CBC is a non-intoxicating cannabinoid. Unlike THC, it does not induce a euphoric high. Instead, it inhibits the uptake of anandamide by cancer cells. It also inhibits the growth of new cancer cells. So, what is CBC isolate used for? Read on to find out. To understand how CBC works, you can visit here that is helpful to know a little about its pharmacology.
CBC is a non-intoxicating cannabinoid:
Cannabichromene (CBC) is a non-intoxicating cannabinoid that shows promise in addressing various medical conditions. CBC has been shown to inhibit pain-related activity and inflammation in animals and is likely to support the body’s endocannabinoid system. It has been shown to reduce inflammation and pain response in patients with osteoarthritis.

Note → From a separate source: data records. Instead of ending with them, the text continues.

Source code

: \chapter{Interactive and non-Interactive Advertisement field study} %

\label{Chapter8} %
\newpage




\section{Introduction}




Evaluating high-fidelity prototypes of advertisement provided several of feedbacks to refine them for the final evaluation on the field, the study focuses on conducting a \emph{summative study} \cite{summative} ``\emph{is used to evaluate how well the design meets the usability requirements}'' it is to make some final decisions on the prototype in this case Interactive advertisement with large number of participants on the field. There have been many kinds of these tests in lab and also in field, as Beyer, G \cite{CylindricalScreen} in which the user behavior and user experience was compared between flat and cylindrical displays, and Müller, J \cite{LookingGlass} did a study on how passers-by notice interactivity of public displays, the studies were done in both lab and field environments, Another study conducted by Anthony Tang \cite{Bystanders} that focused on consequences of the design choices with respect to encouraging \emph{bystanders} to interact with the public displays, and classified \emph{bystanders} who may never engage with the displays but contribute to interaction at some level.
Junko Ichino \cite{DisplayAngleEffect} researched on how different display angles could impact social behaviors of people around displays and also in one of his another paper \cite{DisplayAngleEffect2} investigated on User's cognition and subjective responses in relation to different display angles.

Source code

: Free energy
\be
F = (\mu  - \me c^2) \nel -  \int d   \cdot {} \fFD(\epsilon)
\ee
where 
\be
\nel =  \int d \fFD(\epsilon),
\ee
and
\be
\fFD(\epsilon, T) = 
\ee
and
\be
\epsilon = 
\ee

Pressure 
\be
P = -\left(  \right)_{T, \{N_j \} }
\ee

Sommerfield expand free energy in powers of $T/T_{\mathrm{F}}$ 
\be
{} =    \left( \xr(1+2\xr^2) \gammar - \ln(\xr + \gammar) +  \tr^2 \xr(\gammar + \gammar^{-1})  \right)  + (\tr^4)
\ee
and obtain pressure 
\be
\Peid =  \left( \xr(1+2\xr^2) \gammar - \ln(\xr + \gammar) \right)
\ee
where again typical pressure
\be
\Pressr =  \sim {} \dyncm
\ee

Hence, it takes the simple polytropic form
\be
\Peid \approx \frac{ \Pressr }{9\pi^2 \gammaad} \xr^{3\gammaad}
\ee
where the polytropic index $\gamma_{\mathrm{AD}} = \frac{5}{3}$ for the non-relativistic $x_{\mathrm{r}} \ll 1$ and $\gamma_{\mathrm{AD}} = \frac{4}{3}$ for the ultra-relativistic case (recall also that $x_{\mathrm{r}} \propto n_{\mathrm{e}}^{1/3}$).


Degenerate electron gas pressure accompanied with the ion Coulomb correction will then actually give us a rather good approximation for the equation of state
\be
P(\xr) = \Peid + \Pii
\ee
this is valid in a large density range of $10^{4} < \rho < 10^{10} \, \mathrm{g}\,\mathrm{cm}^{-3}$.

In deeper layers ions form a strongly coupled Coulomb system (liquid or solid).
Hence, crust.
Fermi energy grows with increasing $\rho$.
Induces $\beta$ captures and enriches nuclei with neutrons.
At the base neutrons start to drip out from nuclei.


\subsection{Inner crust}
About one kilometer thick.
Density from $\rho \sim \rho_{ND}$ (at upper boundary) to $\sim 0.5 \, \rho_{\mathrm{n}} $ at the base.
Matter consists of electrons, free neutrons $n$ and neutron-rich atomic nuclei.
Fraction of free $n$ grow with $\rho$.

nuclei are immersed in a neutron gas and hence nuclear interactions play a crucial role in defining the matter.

CBC is a non-intoxicated cannabinoid produced in the first flowering stage of a cannabis plant. Studies show that it may interact with CB2 cannabinoid receptors in the body, primarily found in the immune system. CBC also binds to transient receptor potential channels, which support a wide range of critical bodily functions. More research is needed before its full potential can be determined.
CBC appears to support the body’s natural ability to regenerate nerve cells. CBC promotes the production of neural stem progenitor cells, which are vital for maintaining the brain’s homeostasis. Furthermore, CBC may aid in preventing neurodegenerative conditions such as Alzheimer’s disease. Its effects on the body are not yet fully understood, but these findings are encouraging.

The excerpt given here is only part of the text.